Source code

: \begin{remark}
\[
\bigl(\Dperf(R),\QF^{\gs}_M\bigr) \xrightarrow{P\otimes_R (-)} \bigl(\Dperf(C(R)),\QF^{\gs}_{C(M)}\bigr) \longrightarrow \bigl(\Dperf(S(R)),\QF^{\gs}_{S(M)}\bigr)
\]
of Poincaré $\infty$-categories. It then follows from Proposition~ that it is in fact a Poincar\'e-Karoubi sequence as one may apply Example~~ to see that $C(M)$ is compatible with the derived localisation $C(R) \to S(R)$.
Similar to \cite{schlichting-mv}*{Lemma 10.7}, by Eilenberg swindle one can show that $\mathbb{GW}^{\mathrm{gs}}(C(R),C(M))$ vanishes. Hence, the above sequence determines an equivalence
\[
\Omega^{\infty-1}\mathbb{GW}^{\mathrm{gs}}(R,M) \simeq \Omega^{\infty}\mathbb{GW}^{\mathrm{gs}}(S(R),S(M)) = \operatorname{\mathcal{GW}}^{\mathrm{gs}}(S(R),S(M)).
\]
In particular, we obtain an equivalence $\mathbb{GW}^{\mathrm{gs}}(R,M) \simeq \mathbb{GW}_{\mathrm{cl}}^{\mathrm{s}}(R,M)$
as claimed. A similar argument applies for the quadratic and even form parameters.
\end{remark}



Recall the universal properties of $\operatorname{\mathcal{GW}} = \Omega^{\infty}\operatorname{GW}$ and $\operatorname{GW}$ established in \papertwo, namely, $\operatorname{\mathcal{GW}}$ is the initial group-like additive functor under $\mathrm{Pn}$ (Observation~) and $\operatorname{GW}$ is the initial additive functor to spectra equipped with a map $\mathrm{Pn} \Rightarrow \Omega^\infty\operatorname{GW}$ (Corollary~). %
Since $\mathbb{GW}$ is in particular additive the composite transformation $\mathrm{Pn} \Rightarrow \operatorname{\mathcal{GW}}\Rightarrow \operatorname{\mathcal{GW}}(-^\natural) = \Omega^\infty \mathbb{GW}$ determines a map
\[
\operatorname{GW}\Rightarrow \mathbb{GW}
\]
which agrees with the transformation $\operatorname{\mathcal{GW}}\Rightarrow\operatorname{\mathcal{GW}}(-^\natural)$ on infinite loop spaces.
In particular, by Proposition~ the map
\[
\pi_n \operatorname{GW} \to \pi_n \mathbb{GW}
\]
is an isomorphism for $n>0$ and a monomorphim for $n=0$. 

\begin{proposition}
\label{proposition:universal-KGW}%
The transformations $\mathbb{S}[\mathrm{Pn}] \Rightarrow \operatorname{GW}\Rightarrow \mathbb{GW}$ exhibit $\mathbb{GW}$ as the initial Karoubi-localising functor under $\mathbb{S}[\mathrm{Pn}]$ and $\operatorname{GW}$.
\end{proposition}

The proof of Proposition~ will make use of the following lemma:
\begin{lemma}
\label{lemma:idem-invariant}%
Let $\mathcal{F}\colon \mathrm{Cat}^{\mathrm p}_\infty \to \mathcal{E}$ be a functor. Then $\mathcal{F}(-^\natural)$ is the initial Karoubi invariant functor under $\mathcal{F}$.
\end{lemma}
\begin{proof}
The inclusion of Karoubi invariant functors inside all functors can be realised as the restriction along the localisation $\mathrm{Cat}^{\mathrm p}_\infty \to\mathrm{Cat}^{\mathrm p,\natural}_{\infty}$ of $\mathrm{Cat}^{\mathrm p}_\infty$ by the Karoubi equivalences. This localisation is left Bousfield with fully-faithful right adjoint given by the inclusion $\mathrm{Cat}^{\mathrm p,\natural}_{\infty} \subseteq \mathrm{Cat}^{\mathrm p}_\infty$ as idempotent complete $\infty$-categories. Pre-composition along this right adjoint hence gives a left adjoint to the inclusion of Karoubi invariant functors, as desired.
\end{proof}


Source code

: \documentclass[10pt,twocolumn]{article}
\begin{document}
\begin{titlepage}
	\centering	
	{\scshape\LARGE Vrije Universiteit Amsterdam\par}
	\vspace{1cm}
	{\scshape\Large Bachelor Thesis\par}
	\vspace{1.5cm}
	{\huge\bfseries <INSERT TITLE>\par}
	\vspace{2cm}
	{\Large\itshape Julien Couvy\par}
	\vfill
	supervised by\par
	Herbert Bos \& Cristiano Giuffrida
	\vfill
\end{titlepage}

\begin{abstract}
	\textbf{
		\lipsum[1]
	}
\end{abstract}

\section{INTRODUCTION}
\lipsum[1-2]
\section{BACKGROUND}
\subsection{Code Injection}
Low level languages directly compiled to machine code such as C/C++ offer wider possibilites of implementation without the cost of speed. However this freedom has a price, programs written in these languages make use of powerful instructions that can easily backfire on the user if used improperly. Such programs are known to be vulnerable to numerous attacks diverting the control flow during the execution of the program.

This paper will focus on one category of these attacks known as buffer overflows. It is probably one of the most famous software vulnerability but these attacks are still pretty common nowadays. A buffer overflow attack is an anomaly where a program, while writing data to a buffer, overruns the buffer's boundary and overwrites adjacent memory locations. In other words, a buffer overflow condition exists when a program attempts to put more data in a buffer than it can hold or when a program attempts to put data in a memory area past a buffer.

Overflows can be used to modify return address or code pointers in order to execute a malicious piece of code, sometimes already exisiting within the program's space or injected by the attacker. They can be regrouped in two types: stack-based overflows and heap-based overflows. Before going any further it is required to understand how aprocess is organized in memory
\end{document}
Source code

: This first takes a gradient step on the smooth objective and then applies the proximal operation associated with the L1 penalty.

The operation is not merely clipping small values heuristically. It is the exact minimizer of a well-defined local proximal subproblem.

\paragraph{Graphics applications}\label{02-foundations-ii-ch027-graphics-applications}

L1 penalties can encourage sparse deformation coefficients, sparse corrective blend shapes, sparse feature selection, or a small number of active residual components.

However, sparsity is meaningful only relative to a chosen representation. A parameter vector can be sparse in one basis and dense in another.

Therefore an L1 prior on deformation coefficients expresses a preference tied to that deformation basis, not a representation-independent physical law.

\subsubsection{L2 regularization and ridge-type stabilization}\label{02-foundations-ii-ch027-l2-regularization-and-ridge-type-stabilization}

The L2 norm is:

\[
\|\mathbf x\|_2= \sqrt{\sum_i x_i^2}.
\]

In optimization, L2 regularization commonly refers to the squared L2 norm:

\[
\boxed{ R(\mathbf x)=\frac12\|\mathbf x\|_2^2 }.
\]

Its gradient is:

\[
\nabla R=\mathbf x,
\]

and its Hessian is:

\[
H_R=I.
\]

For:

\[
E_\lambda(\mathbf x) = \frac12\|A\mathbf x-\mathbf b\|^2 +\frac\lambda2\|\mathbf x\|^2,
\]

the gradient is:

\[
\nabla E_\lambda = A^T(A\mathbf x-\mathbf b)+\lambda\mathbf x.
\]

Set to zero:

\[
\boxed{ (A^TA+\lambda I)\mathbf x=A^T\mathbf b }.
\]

━━━━━━━━━━

• **WHAT THE TASK ASKS**
Write out the entries above word for word.

• **SOLUTION TO THE EXERCISE**
Source code

: \begin{remark}
\[
\bigl(\Dperf(R),\QF^{\gs}_M\bigr) \xrightarrow{P\otimes_R (-)} \bigl(\Dperf(C(R)),\QF^{\gs}_{C(M)}\bigr) \longrightarrow \bigl(\Dperf(S(R)),\QF^{\gs}_{S(M)}\bigr)
\]
of Poincaré $\infty$-categories. It then follows from Proposition~ that it is in fact a Poincar\'e-Karoubi sequence as one may apply Example~~ to see that $C(M)$ is compatible with the derived localisation $C(R) \to S(R)$.
Similar to \cite{schlichting-mv}*{Lemma 10.7}, by Eilenberg swindle one can show that $\mathbb{GW}^{\mathrm{gs}}(C(R),C(M))$ vanishes. Hence, the above sequence determines an equivalence
\[
\Omega^{\infty-1}\mathbb{GW}^{\mathrm{gs}}(R,M) \simeq \Omega^{\infty}\mathbb{GW}^{\mathrm{gs}}(S(R),S(M)) = \operatorname{\mathcal{GW}}^{\mathrm{gs}}(S(R),S(M)).
\]
In particular, we obtain an equivalence $\mathbb{GW}^{\mathrm{gs}}(R,M) \simeq \mathbb{GW}_{\mathrm{cl}}^{\mathrm{s}}(R,M)$
as claimed. A similar argument applies for the quadratic and even form parameters.
\end{remark}



Recall the universal properties of $\operatorname{\mathcal{GW}} = \Omega^{\infty}\operatorname{GW}$ and $\operatorname{GW}$ established in \papertwo, namely, $\operatorname{\mathcal{GW}}$ is the initial group-like additive functor under $\mathrm{Pn}$ (Observation~) and $\operatorname{GW}$ is the initial additive functor to spectra equipped with a map $\mathrm{Pn} \Rightarrow \Omega^\infty\operatorname{GW}$ (Corollary~). %
Since $\mathbb{GW}$ is in particular additive the composite transformation $\mathrm{Pn} \Rightarrow \operatorname{\mathcal{GW}}\Rightarrow \operatorname{\mathcal{GW}}(-^\natural) = \Omega^\infty \mathbb{GW}$ determines a map
\[
\operatorname{GW}\Rightarrow \mathbb{GW}
\]
which agrees with the transformation $\operatorname{\mathcal{GW}}\Rightarrow\operatorname{\mathcal{GW}}(-^\natural)$ on infinite loop spaces.
In particular, by Proposition~ the map
\[
\pi_n \operatorname{GW} \to \pi_n \mathbb{GW}
\]
is an isomorphism for $n>0$ and a monomorphim for $n=0$. 

\begin{proposition}
\label{proposition:universal-KGW}%
The transformations $\mathbb{S}[\mathrm{Pn}] \Rightarrow \operatorname{GW}\Rightarrow \mathbb{GW}$ exhibit $\mathbb{GW}$ as the initial Karoubi-localising functor under $\mathbb{S}[\mathrm{Pn}]$ and $\operatorname{GW}$.
\end{proposition}

The proof of Proposition~ will make use of the following lemma:
\begin{lemma}
\label{lemma:idem-invariant}%
Let $\mathcal{F}\colon \mathrm{Cat}^{\mathrm p}_\infty \to \mathcal{E}$ be a functor. Then $\mathcal{F}(-^\natural)$ is the initial Karoubi invariant functor under $\mathcal{F}$.
\end{lemma}
\begin{proof}
The inclusion of Karoubi invariant functors inside all functors can be realised as the restriction along the localisation $\mathrm{Cat}^{\mathrm p}_\infty \to\mathrm{Cat}^{\mathrm p,\natural}_{\infty}$ of $\mathrm{Cat}^{\mathrm p}_\infty$ by the Karoubi equivalences. This localisation is left Bousfield with fully-faithful right adjoint given by the inclusion $\mathrm{Cat}^{\mathrm p,\natural}_{\infty} \subseteq \mathrm{Cat}^{\mathrm p}_\infty$ as idempotent complete $\infty$-categories. Pre-composition along this right adjoint hence gives a left adjoint to the inclusion of Karoubi invariant functors, as desired.
\end{proof}


Source code

: \documentclass[10pt,twocolumn]{article}
\begin{document}
\begin{titlepage}
	\centering	
	{\scshape\LARGE Vrije Universiteit Amsterdam\par}
	\vspace{1cm}
	{\scshape\Large Bachelor Thesis\par}
	\vspace{1.5cm}
	{\huge\bfseries <INSERT TITLE>\par}
	\vspace{2cm}
	{\Large\itshape Julien Couvy\par}
	\vfill
	supervised by\par
	Herbert Bos \& Cristiano Giuffrida
	\vfill
\end{titlepage}

\begin{abstract}
	\textbf{
		\lipsum[1]
	}
\end{abstract}

\section{INTRODUCTION}
\lipsum[1-2]
\section{BACKGROUND}
\subsection{Code Injection}
Low level languages directly compiled to machine code such as C/C++ offer wider possibilites of implementation without the cost of speed. However this freedom has a price, programs written in these languages make use of powerful instructions that can easily backfire on the user if used improperly. Such programs are known to be vulnerable to numerous attacks diverting the control flow during the execution of the program.

This paper will focus on one category of these attacks known as buffer overflows. It is probably one of the most famous software vulnerability but these attacks are still pretty common nowadays. A buffer overflow attack is an anomaly where a program, while writing data to a buffer, overruns the buffer's boundary and overwrites adjacent memory locations. In other words, a buffer overflow condition exists when a program attempts to put more data in a buffer than it can hold or when a program attempts to put data in a memory area past a buffer.

Overflows can be used to modify return address or code pointers in order to execute a malicious piece of code, sometimes already exisiting within the program's space or injected by the attacker. They can be regrouped in two types: stack-based overflows and heap-based overflows. Before going any further it is required to understand how aprocess is organized in memory
\end{document}
Source code

: This first takes a gradient step on the smooth objective and then applies the proximal operation associated with the L1 penalty.

The operation is not merely clipping small values heuristically. It is the exact minimizer of a well-defined local proximal subproblem.

\paragraph{Graphics applications}\label{02-foundations-ii-ch027-graphics-applications}

L1 penalties can encourage sparse deformation coefficients, sparse corrective blend shapes, sparse feature selection, or a small number of active residual components.

However, sparsity is meaningful only relative to a chosen representation. A parameter vector can be sparse in one basis and dense in another.

Therefore an L1 prior on deformation coefficients expresses a preference tied to that deformation basis, not a representation-independent physical law.

\subsubsection{L2 regularization and ridge-type stabilization}\label{02-foundations-ii-ch027-l2-regularization-and-ridge-type-stabilization}

The L2 norm is:

\[
\|\mathbf x\|_2= \sqrt{\sum_i x_i^2}.
\]

In optimization, L2 regularization commonly refers to the squared L2 norm:

\[
\boxed{ R(\mathbf x)=\frac12\|\mathbf x\|_2^2 }.
\]

Its gradient is:

\[
\nabla R=\mathbf x,
\]

and its Hessian is:

\[
H_R=I.
\]

For:

\[
E_\lambda(\mathbf x) = \frac12\|A\mathbf x-\mathbf b\|^2 +\frac\lambda2\|\mathbf x\|^2,
\]

the gradient is:

\[
\nabla E_\lambda = A^T(A\mathbf x-\mathbf b)+\lambda\mathbf x.
\]

Set to zero:

\[
\boxed{ (A^TA+\lambda I)\mathbf x=A^T\mathbf b }.
\]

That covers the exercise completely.